Zum Buch:
Marta Barone erfährt nach dem Tod ihres Vaters Leonardo zufällig, dass ihr eigentlich unauffälliger Vater vor ihrer Geburt fest in der ArbeiterInnenbewegung Turins verankert war und ihm sogar Mitgliedschaft in einer terroristischen Vereinigung vorgeworfen wurde. Von diesen Erkenntnissen tief bewegt, macht sich Marta Barone auf die Suche nach dem jungen Mann, der ihr Vater gewesen ist, und zeichnet dabei eine empathische Biographie ihres Vaters nach, ihre persönlichen Suche nach seinem Leben und auch eine Chronik der aufwühlenden linken Bewegung der 1970er und folgenden Jahrzehnte in Norditalien.
Die Autorin beginnt den autofiktionalen Roman mit ihrer eigenen Geburt. Eigentlich abwegig, geht es doch in erster Linie um das Leben ihres Vaters. Aber es passt, denn als LeserInnen folgen wir Marta Barone auf ihrer Rekonstruktion seines Lebens. Langsam wird aus der zunächst vagen Suche nach Informationen eine systematische Recherche mit der großen Frage: Wer war der Vater, wie lässt sich der glühend leidenschaftliche junge Mann mit dem unnahbaren, zurückgezogenen Vater zusammenbringen, den Marta Barone kennengelernt hat? Der Roman bleibt sehr nahe an diesem Suchprozess, ihren Gesprächen mit seinen alten FreundInnen und MitstreiterInnen, den Puzzleteilen, die sich Stück für Stück zusammensetzen, bis aus dem jungen Leonardo Barone langsam mehr wird als der eigene Vater: der Protagonist L.B.

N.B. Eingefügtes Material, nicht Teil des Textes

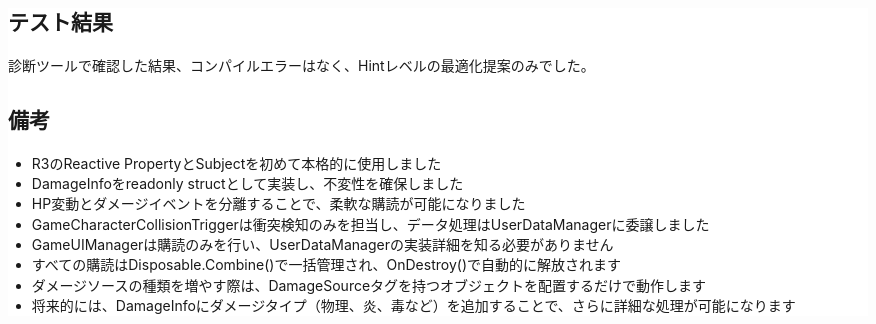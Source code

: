## テスト結果

診断ツールで確認した結果、コンパイルエラーはなく、Hintレベルの最適化提案のみでした。

## 備考

- R3のReactive PropertyとSubjectを初めて本格的に使用しました
- DamageInfoをreadonly structとして実装し、不変性を確保しました
- HP変動とダメージイベントを分離することで、柔軟な購読が可能になりました
- GameCharacterCollisionTriggerは衝突検知のみを担当し、データ処理はUserDataManagerに委譲しました
- GameUIManagerは購読のみを行い、UserDataManagerの実装詳細を知る必要がありません
- すべての購読はDisposable.Combine()で一括管理され、OnDestroy()で自動的に解放されます
- ダメージソースの種類を増やす際は、DamageSourceタグを持つオブジェクトを配置するだけで動作します
- 将来的には、DamageInfoにダメージタイプ（物理、炎、毒など）を追加することで、さらに詳細な処理が可能になります
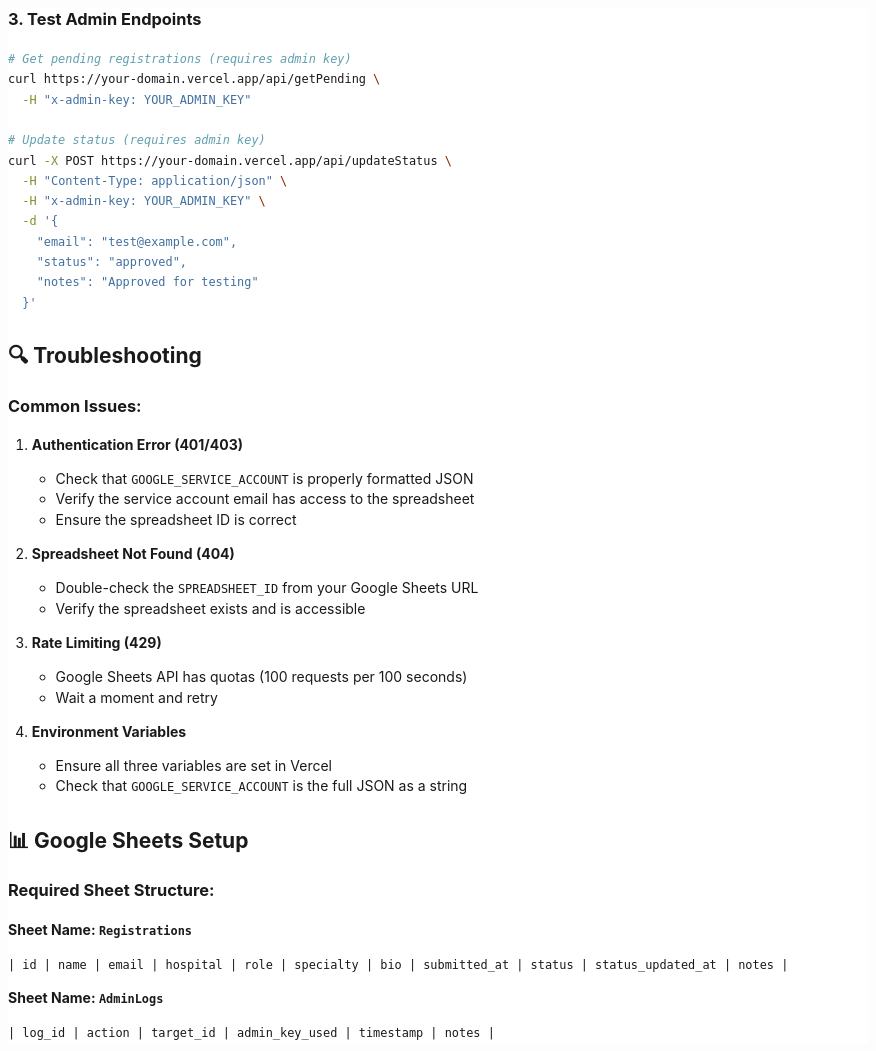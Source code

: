 ### 3. Test Admin Endpoints
```bash
# Get pending registrations (requires admin key)
curl https://your-domain.vercel.app/api/getPending \
  -H "x-admin-key: YOUR_ADMIN_KEY"

# Update status (requires admin key)
curl -X POST https://your-domain.vercel.app/api/updateStatus \
  -H "Content-Type: application/json" \
  -H "x-admin-key: YOUR_ADMIN_KEY" \
  -d '{
    "email": "test@example.com",
    "status": "approved",
    "notes": "Approved for testing"
  }'
```

## 🔍 Troubleshooting

### Common Issues:

1. **Authentication Error (401/403)**
   - Check that `GOOGLE_SERVICE_ACCOUNT` is properly formatted JSON
   - Verify the service account email has access to the spreadsheet
   - Ensure the spreadsheet ID is correct

2. **Spreadsheet Not Found (404)**
   - Double-check the `SPREADSHEET_ID` from your Google Sheets URL
   - Verify the spreadsheet exists and is accessible

3. **Rate Limiting (429)**
   - Google Sheets API has quotas (100 requests per 100 seconds)
   - Wait a moment and retry

4. **Environment Variables**
   - Ensure all three variables are set in Vercel
   - Check that `GOOGLE_SERVICE_ACCOUNT` is the full JSON as a string

## 📊 Google Sheets Setup

### Required Sheet Structure:

**Sheet Name: `Registrations`**
```
| id | name | email | hospital | role | specialty | bio | submitted_at | status | status_updated_at | notes |
```

**Sheet Name: `AdminLogs`** 
```
| log_id | action | target_id | admin_key_used | timestamp | notes |
```
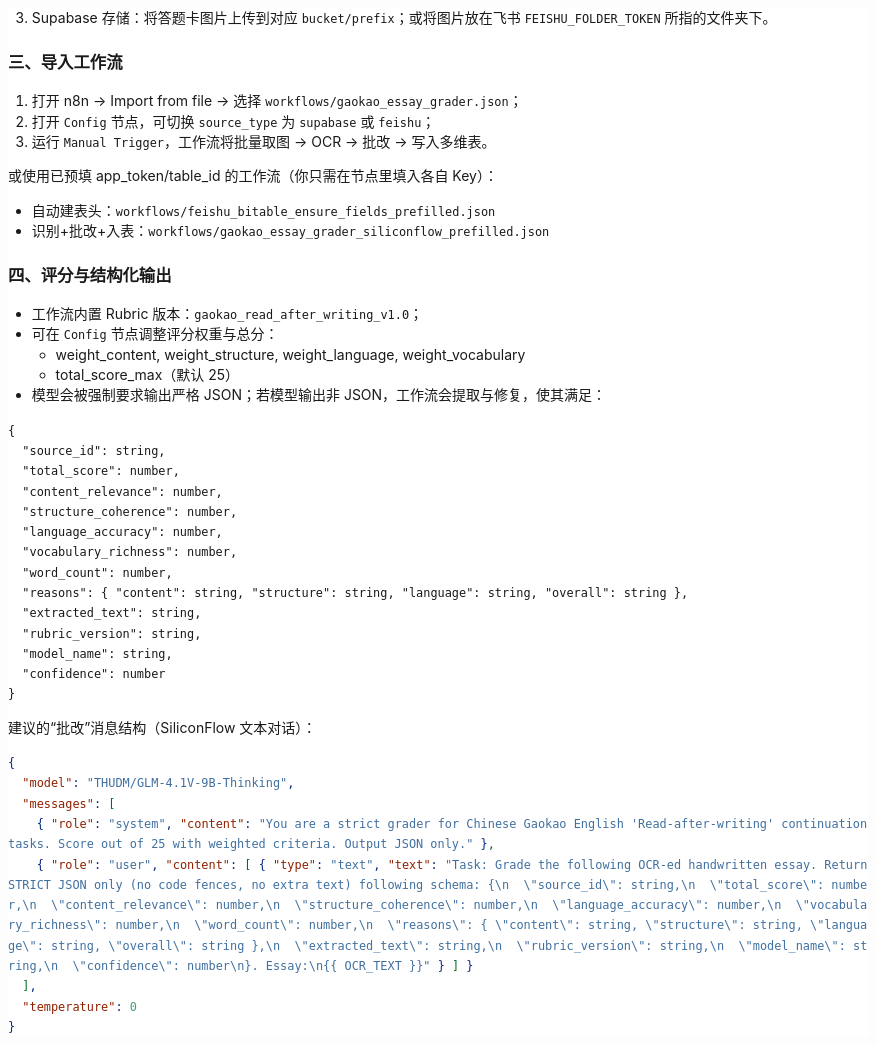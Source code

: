 3) Supabase 存储：将答题卡图片上传到对应 `bucket/prefix`；或将图片放在飞书 `FEISHU_FOLDER_TOKEN` 所指的文件夹下。

### 三、导入工作流
1) 打开 n8n → Import from file → 选择 `workflows/gaokao_essay_grader.json`；
2) 打开 `Config` 节点，可切换 `source_type` 为 `supabase` 或 `feishu`；
3) 运行 `Manual Trigger`，工作流将批量取图 → OCR → 批改 → 写入多维表。

或使用已预填 app_token/table_id 的工作流（你只需在节点里填入各自 Key）：
- 自动建表头：`workflows/feishu_bitable_ensure_fields_prefilled.json`
- 识别+批改+入表：`workflows/gaokao_essay_grader_siliconflow_prefilled.json`

### 四、评分与结构化输出
- 工作流内置 Rubric 版本：`gaokao_read_after_writing_v1.0`；
- 可在 `Config` 节点调整评分权重与总分：
  - weight_content, weight_structure, weight_language, weight_vocabulary
  - total_score_max（默认 25）
- 模型会被强制要求输出严格 JSON；若模型输出非 JSON，工作流会提取与修复，使其满足：
```
{
  "source_id": string,
  "total_score": number,
  "content_relevance": number,
  "structure_coherence": number,
  "language_accuracy": number,
  "vocabulary_richness": number,
  "word_count": number,
  "reasons": { "content": string, "structure": string, "language": string, "overall": string },
  "extracted_text": string,
  "rubric_version": string,
  "model_name": string,
  "confidence": number
}
```

建议的“批改”消息结构（SiliconFlow 文本对话）：
```json
{
  "model": "THUDM/GLM-4.1V-9B-Thinking",
  "messages": [
    { "role": "system", "content": "You are a strict grader for Chinese Gaokao English 'Read-after-writing' continuation tasks. Score out of 25 with weighted criteria. Output JSON only." },
    { "role": "user", "content": [ { "type": "text", "text": "Task: Grade the following OCR-ed handwritten essay. Return STRICT JSON only (no code fences, no extra text) following schema: {\n  \"source_id\": string,\n  \"total_score\": number,\n  \"content_relevance\": number,\n  \"structure_coherence\": number,\n  \"language_accuracy\": number,\n  \"vocabulary_richness\": number,\n  \"word_count\": number,\n  \"reasons\": { \"content\": string, \"structure\": string, \"language\": string, \"overall\": string },\n  \"extracted_text\": string,\n  \"rubric_version\": string,\n  \"model_name\": string,\n  \"confidence\": number\n}. Essay:\n{{ OCR_TEXT }}" } ] }
  ],
  "temperature": 0
}
```
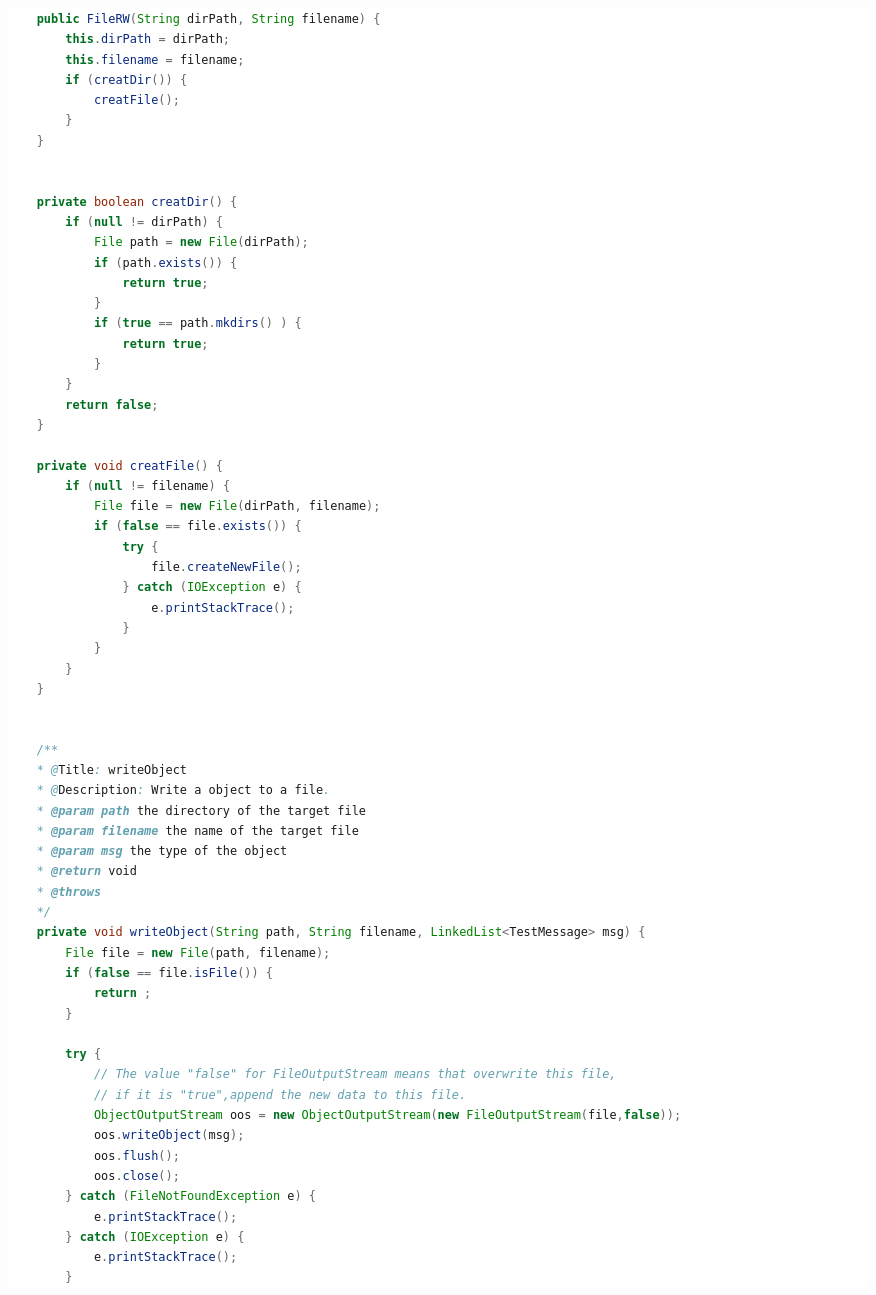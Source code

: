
 ```java
    public FileRW(String dirPath, String filename) {
        this.dirPath = dirPath;
        this.filename = filename;
        if (creatDir()) {
            creatFile();
        }
    }


    private boolean creatDir() {
        if (null != dirPath) {
            File path = new File(dirPath);
            if (path.exists()) {
                return true;
            }
            if (true == path.mkdirs() ) {
                return true;
            }
        }
        return false;
    }

    private void creatFile() {
        if (null != filename) {
            File file = new File(dirPath, filename);
            if (false == file.exists()) {
                try {
                    file.createNewFile();
                } catch (IOException e) {
                    e.printStackTrace();
                }
            }
        }
    }


    /**
    * @Title: writeObject
    * @Description: Write a object to a file.
    * @param path the directory of the target file
    * @param filename the name of the target file
    * @param msg the type of the object
    * @return void
    * @throws
    */
    private void writeObject(String path, String filename, LinkedList<TestMessage> msg) {
        File file = new File(path, filename);
        if (false == file.isFile()) {
            return ;
        }

        try {
            // The value "false" for FileOutputStream means that overwrite this file,
            // if it is "true",append the new data to this file.
            ObjectOutputStream oos = new ObjectOutputStream(new FileOutputStream(file,false));
            oos.writeObject(msg);
            oos.flush();
            oos.close();
        } catch (FileNotFoundException e) {
            e.printStackTrace();
        } catch (IOException e) {
            e.printStackTrace();
        }
```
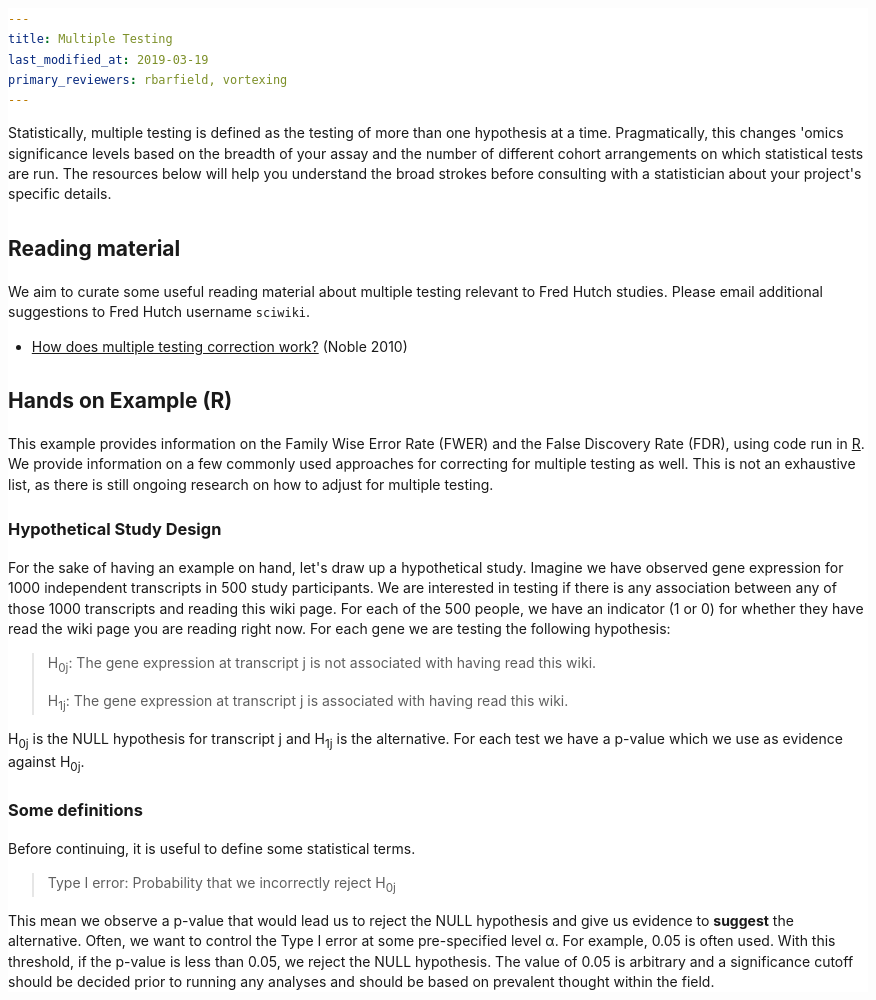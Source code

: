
 ```yaml
---
title: Multiple Testing
last_modified_at: 2019-03-19
primary_reviewers: rbarfield, vortexing
---
```

Statistically, multiple testing is defined as the testing of more than one hypothesis at a time.  Pragmatically, this changes 'omics significance levels based on the breadth of your assay and the number of different cohort arrangements on which statistical tests are run. The resources below will help you understand the broad strokes before consulting with a statistician about your project's specific details.

## Reading material
We aim to curate some useful reading material about multiple testing relevant to Fred Hutch studies.  Please email additional suggestions to Fred Hutch username `sciwiki`.  
- [How does multiple testing correction work?](https://www.ncbi.nlm.nih.gov/pmc/articles/PMC2907892/) (Noble 2010)



## Hands on Example (R)
This example provides information on the Family Wise Error Rate (FWER) and the False Discovery Rate (FDR), using code run in [R](/scicomputing/software_R/). We provide information on a few commonly used approaches for correcting for multiple testing as well. This is not an exhaustive list, as there is still ongoing research on how to adjust for multiple testing.

### Hypothetical Study Design
For the sake of having an example on hand, let's draw up a hypothetical study. Imagine we have observed gene expression for 1000 independent transcripts in 500 study participants. We are interested in testing if there is any association between any of those 1000 transcripts and reading this wiki page. For each of the 500 people, we have an indicator (1 or 0) for whether they have read the wiki page you are reading right now. For each gene we are testing the following hypothesis:

> H<sub>0j</sub>: The gene expression at transcript j is not associated with having read this wiki.
>
> H<sub>1j</sub>: The gene expression at transcript j is associated with having read this wiki.

H<sub>0j</sub> is the NULL hypothesis for transcript j and H<sub>1j</sub> is the alternative. For each test we have a p-value which we use as evidence against H<sub>0j</sub>.


### Some definitions
Before continuing, it is useful to define some statistical terms.
>Type I error: Probability that we incorrectly  reject H<sub>0j</sub>

This mean we observe a p-value that would lead us to reject the NULL hypothesis and give us evidence to __suggest__ the alternative. Often, we want to control the Type I error at some pre-specified level &alpha;. For example, 0.05 is often used. With this threshold, if the p-value is less than 0.05, we reject the NULL hypothesis. The value of 0.05 is arbitrary and a significance cutoff should be decided prior to running any analyses and should be based on prevalent thought within the field.
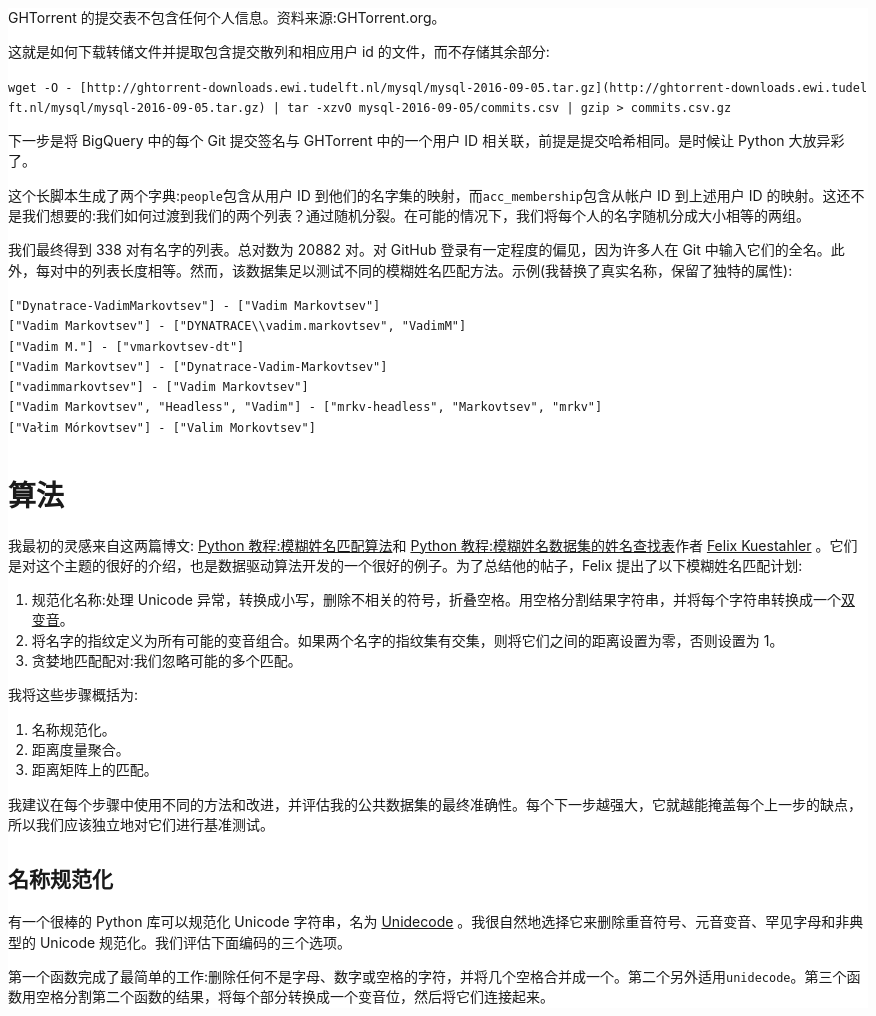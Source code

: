 GHTorrent 的提交表不包含任何个人信息。资料来源:GHTorrent.org。

这就是如何下载转储文件并提取包含提交散列和相应用户 id 的文件，而不存储其余部分:

```
wget -O - [http://ghtorrent-downloads.ewi.tudelft.nl/mysql/mysql-2016-09-05.tar.gz](http://ghtorrent-downloads.ewi.tudelft.nl/mysql/mysql-2016-09-05.tar.gz) | tar -xzvO mysql-2016-09-05/commits.csv | gzip > commits.csv.gz
```

下一步是将 BigQuery 中的每个 Git 提交签名与 GHTorrent 中的一个用户 ID 相关联，前提是提交哈希相同。是时候让 Python 大放异彩了。

这个长脚本生成了两个字典:`people`包含从用户 ID 到他们的名字集的映射，而`acc_membership`包含从帐户 ID 到上述用户 ID 的映射。这还不是我们想要的:我们如何过渡到我们的两个列表？通过随机分裂。在可能的情况下，我们将每个人的名字随机分成大小相等的两组。

我们最终得到 338 对有名字的列表。总对数为 20882 对。对 GitHub 登录有一定程度的偏见，因为许多人在 Git 中输入它们的全名。此外，每对中的列表长度相等。然而，该数据集足以测试不同的模糊姓名匹配方法。示例(我替换了真实名称，保留了独特的属性):

```
["Dynatrace-VadimMarkovtsev"] - ["Vadim Markovtsev"]
["Vadim Markovtsev"] - ["DYNATRACE\\vadim.markovtsev", "VadimM"]
["Vadim M."] - ["vmarkovtsev-dt"]
["Vadim Markovtsev"] - ["Dynatrace-Vadim-Markovtsev"]
["vadimmarkovtsev"] - ["Vadim Markovtsev"]
["Vadim Markovtsev", "Headless", "Vadim"] - ["mrkv-headless", "Markovtsev", "mrkv"]
["Vałim Mórkovtsev"] - ["Valim Morkovtsev"]
```

# 算法

我最初的灵感来自这两篇博文: [Python 教程:模糊姓名匹配算法](/python-tutorial-fuzzy-name-matching-algorithms-7a6f43322cc5)和 [Python 教程:模糊姓名数据集的姓名查找表](/python-tutorial-a-name-lookup-table-for-fuzzy-name-data-sets-2580e4eca6e7)作者 [Felix Kuestahler](https://medium.com/u/15626f27740c?source=post_page-----6e738d6b8fe--------------------------------) 。它们是对这个主题的很好的介绍，也是数据驱动算法开发的一个很好的例子。为了总结他的帖子，Felix 提出了以下模糊姓名匹配计划:

1.  规范化名称:处理 Unicode 异常，转换成小写，删除不相关的符号，折叠空格。用空格分割结果字符串，并将每个字符串转换成一个[双变音](http://aspell.net/metaphone/)。
2.  将名字的指纹定义为所有可能的变音组合。如果两个名字的指纹集有交集，则将它们之间的距离设置为零，否则设置为 1。
3.  贪婪地匹配配对:我们忽略可能的多个匹配。

我将这些步骤概括为:

1.  名称规范化。
2.  距离度量聚合。
3.  距离矩阵上的匹配。

我建议在每个步骤中使用不同的方法和改进，并评估我的公共数据集的最终准确性。每个下一步越强大，它就越能掩盖每个上一步的缺点，所以我们应该独立地对它们进行基准测试。

## 名称规范化

有一个很棒的 Python 库可以规范化 Unicode 字符串，名为 [Unidecode](https://pypi.org/project/Unidecode/) 。我很自然地选择它来删除重音符号、元音变音、罕见字母和非典型的 Unicode 规范化。我们评估下面编码的三个选项。

第一个函数完成了最简单的工作:删除任何不是字母、数字或空格的字符，并将几个空格合并成一个。第二个另外适用`unidecode`。第三个函数用空格分割第二个函数的结果，将每个部分转换成一个变音位，然后将它们连接起来。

Der Roman wechselt fließend die Ebenen zwischen Marta Barones Suche und ihren Erinnerungen auf der einen und der Entwicklung L.B.s auf der anderen Seite. Die große Stärke liegt dabei in der Intimität, mit der die Autorin ihre Auseinandersetzung erzählt, und der ebenso großen Empathie und Zärtlichkeit, aber auch Schonungslosigkeit, mit der sie das Leben L.B.s schildert. Dabei taucht sie ein und lässt die LeserInnen eintauchen in die Gedanken und das Erleben L.B.s, sein Charisma, seine Hoffnungen und den Idealismus, die ihn in die ArbeiterInnenbewegung führten, in maoistische Parteisekten, in die kämpferischen Jahre des italienischen Operaismus und in die zahllosen Arbeits- und sozialen Kämpfe, mit denen sich die ArbeiterInnen ein menschenwürdiges Leben erringen wollten. In die Höhenflüge, Ambivalenzen, Verirrungen und tiefe Niederlagen dieser politischen Linken in den anni di piombio, den bleiernen Jahren Italiens, in denen sich Repression und politische Gewalt schließlich gegenseitig hochschaukelten, bis letztere in blinden Terrorismus abglitt.
Als mein Vater in den Straßen von Turin verschwand ist autofiktional erzählt, aber mit wissenschaftlicher Akribie recherchiert. Ohne dass die fesselnde Erzählung darunter leidet, schildert Barone jedes nachvollziehbare Detail der linken Bewegung und des Lebens L.B.s und füllt auf Grundlage dieses Gerüsts die Lücken aus. Damit ist das Buch auch dokumentarisch – aber es bleibt ein Roman, der vor allem von der emotionalen Nähe der Autorin zu dem Protagonisten L.B. lebt.